Это — ответ. Вполне ожидаемый. Звери пришли из клеток. А клетки для них открыли судьи, сотрудники милиции и ФСБ. По остальным из 12 опознанных информации такого плана нет. Но она и не нужна. Достаточно того, что опознали трупы по дактокартам. А раз есть дактокарта — значит, человек уже состоял “на оперативном учете”. Как показал Беслан, толку от этих “учетов” немного.
...Среди опознанных — два Цечоева: Бейала и Мусса. Они не братья, просто однофамильцы. Интересная деталь: Бейалу Цечоева в назидание остальным боевикам взорвет Полковник. Муссу Цечоева растерзает неистовствующая толпа — уже после боя возле школы.
Среди террористов были и наемники. Одному из них, расстреливавшему из пулемета убегающих детей, боец “Вымпела” отрезал голову.
Установить личности иностранных граждан крайне сложно — поэтому до сих пор нет их данных.

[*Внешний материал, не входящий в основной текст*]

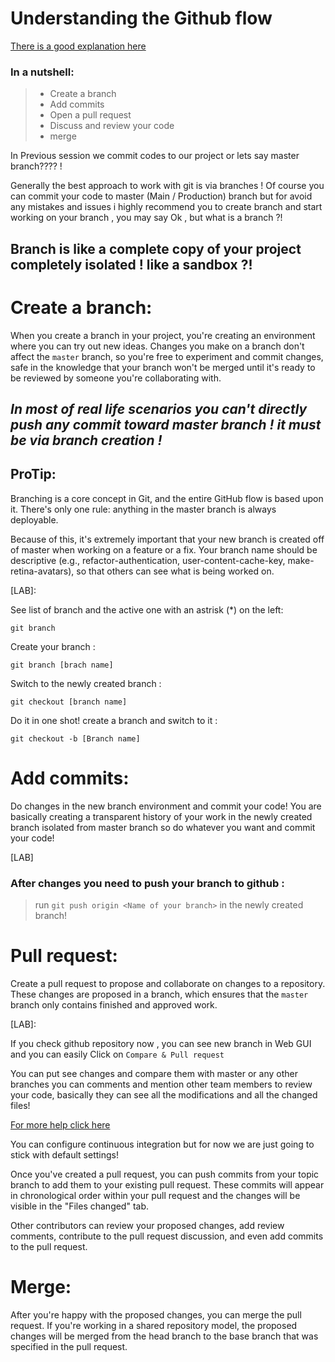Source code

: # Understanding the Github flow

[There is a good explanation here](https://guides.github.com/introduction/flow/)

### In a nutshell:
>- Create a branch
>- Add commits
>- Open a pull request
>- Discuss and review your code
>- merge 

In Previous session we commit codes to our project or lets say master branch???? !

Generally the best approach to work with git is via branches !
Of course you can commit your code to master (Main / Production) branch but for avoid any mistakes and issues i highly recommend you to create branch and start working on your branch , you may say Ok , but what is a branch ?!

## Branch is like a complete copy of your project completely isolated ! like a sandbox ?!

# Create a branch:
When you create a branch in your project, you're creating an environment where you can try out new ideas. Changes you make on a branch don't affect the `master` branch, so you're free to experiment and commit changes, safe in the knowledge that your branch won't be merged until it's ready to be reviewed by someone you're collaborating with.

## _In most of real life scenarios you can't directly push any commit toward master branch ! it must be via branch creation !_


## ProTip:
Branching is a core concept in Git, and the entire GitHub flow is based upon it. There's only one rule: anything in the master branch is always deployable.

Because of this, it's extremely important that your new branch is created off of master when working on a feature or a fix. Your branch name should be descriptive (e.g., refactor-authentication, user-content-cache-key, make-retina-avatars), so that others can see what is being worked on.

[LAB]:

See list of branch and the active one with an astrisk (*) on the left:

    git branch

Create your branch :

    git branch [brach name]

Switch to the newly created branch :

    git checkout [branch name]

Do it in one shot! create a branch and switch to it :

    git checkout -b [Branch name]




# Add commits:

Do changes in the new branch environment and commit your code!
You are basically creating a transparent history of your work in the newly created branch isolated from master branch so do whatever you want and commit your code!

[LAB]
### After changes you need to push your branch to github :

>run `git push origin <Name of your branch>` in the newly created branch!


# Pull request:

Create a pull request to propose and collaborate on changes to a repository. These changes are proposed in a branch, which ensures that the `master` branch only contains finished and approved work.

[LAB]:

If you check github repository now , you can see new branch in Web GUI and you can easily Click on `Compare & Pull request`

You can put see changes and compare them with master or any other branches you can comments and mention other team members to review your code, basically they can see all the modifications and all the changed files!

[For more help click here](https://help.github.com/en/articles/creating-a-pull-request)

You can configure continuous integration but for now we are just going to stick with default settings!

Once you've created a pull request, you can push commits from your topic branch to add them to your existing pull request. These commits will appear in chronological order within your pull request and the changes will be visible in the "Files changed" tab.

Other contributors can review your proposed changes, add review comments, contribute to the pull request discussion, and even add commits to the pull request.

# Merge:

After you're happy with the proposed changes, you can merge the pull request. If you're working in a shared repository model, the proposed changes will be merged from the head branch to the base branch that was specified in the pull request.

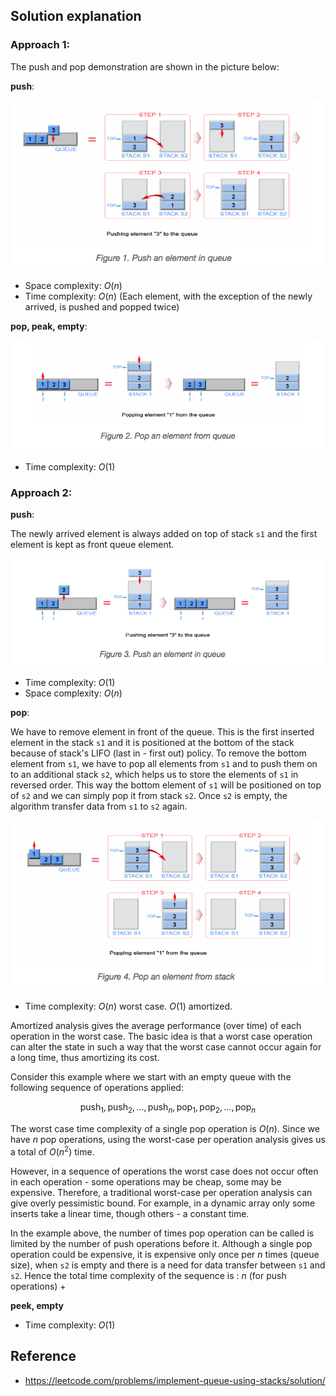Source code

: ## Solution explanation

### Approach 1:

The push and pop demonstration are shown in the picture below:

**push**:

![m1-push](img/m1-push.png)

- Space complexity: $O(n)$
- Time complexity: $O(n)$ (Each element, with the exception of the newly arrived, is pushed and popped twice)

**pop, peak, empty**:

![m1-pop](img/m1-pop.png)

- Time complexity: $O(1)$

### Approach 2:

**push**:

The newly arrived element is always added on top of stack `s1` and the first element is kept as front queue element.

![m2-push](img/m2-push.png)

- Time complexity: $O(1)$
- Space complexity: $O(n)$

**pop**:

We have to remove element in front of the queue. This is the first inserted element in the stack `s1` and
it is positioned at the bottom of the stack because of stack's LIFO (last in - first out) policy.
To remove the bottom element from `s1`, we have to pop all elements from `s1` and to push them on to
an additional stack `s2`, which helps us to store the elements of `s1` in reversed order.
This way the bottom element of `s1` will be positioned on top of `s2` and we can simply pop it from stack `s2`.
Once `s2` is empty, the algorithm transfer data from `s1` to `s2` again.

![m2-pop](img/m2-pop.png)

- Time complexity: $O(n)$ worst case. $O(1)$ amortized.

Amortized analysis gives the average performance (over time) of each operation in the worst case.
The basic idea is that a worst case operation can alter the state in such a way that
the worst case cannot occur again for a long time, thus amortizing its cost.

Consider this example where we start with an empty queue with the following sequence of operations applied:

$$\text{push}_1, \text{push}_2, \dots, \text{push}_n, \text{pop}_1, \text{pop}_2, \dots, \text{pop}_n$$

The worst case time complexity of a single pop operation is $O(n)$. Since we have $n$ pop operations,
using the worst-case per operation analysis gives us a total of $O(n^2)$ time.

However, in a sequence of operations the worst case does not occur often in each operation -
some operations may be cheap, some may be expensive.
Therefore, a traditional worst-case per operation analysis can give overly pessimistic bound.
For example, in a dynamic array only some inserts take a linear time, though others - a constant time.

In the example above, the number of times pop operation can be called is limited by the number of push operations
before it. Although a single pop operation could be expensive, it is expensive only once per $n$ times (queue size),
when `s2` is empty and there is a need for data transfer between `s1` and `s2`.
Hence the total time complexity of the sequence is : $n$ (for push operations) + 

**peek, empty**

- Time complexity: $O(1)$

## Reference

- https://leetcode.com/problems/implement-queue-using-stacks/solution/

Но кое-что стало известно еще 3 сентября.
“Генпрокуратура РФ. Исх. 573-ф от 04.12.04. Полномочному представителю Президента РФ в ЮФО Козаку Д.Н.
Установлены полные анкетные данные 17 участников нападения: 1 украинец, 6 чеченцев, остальные ингушской национальности. Еще двое участников нападения, опознанные по именам Фарух и Ахмед, являлись наемниками — гражданами иностранных государств. По данным ЦРУ, переданным СВР 3 сентября 2004 г., во время ведения боя из здания школы г. Беслан в г. Джидан в Саудовской Аравии к матери позвонил и попрощался араб Абу Фарух”.
Он позвонил матери, чтобы попрощаться. Трогательно.
Оружие для зверя
Отдельная и крайне интересная тема — вооружение террористов. У них были и автоматы, и пулеметы, и гранатометы.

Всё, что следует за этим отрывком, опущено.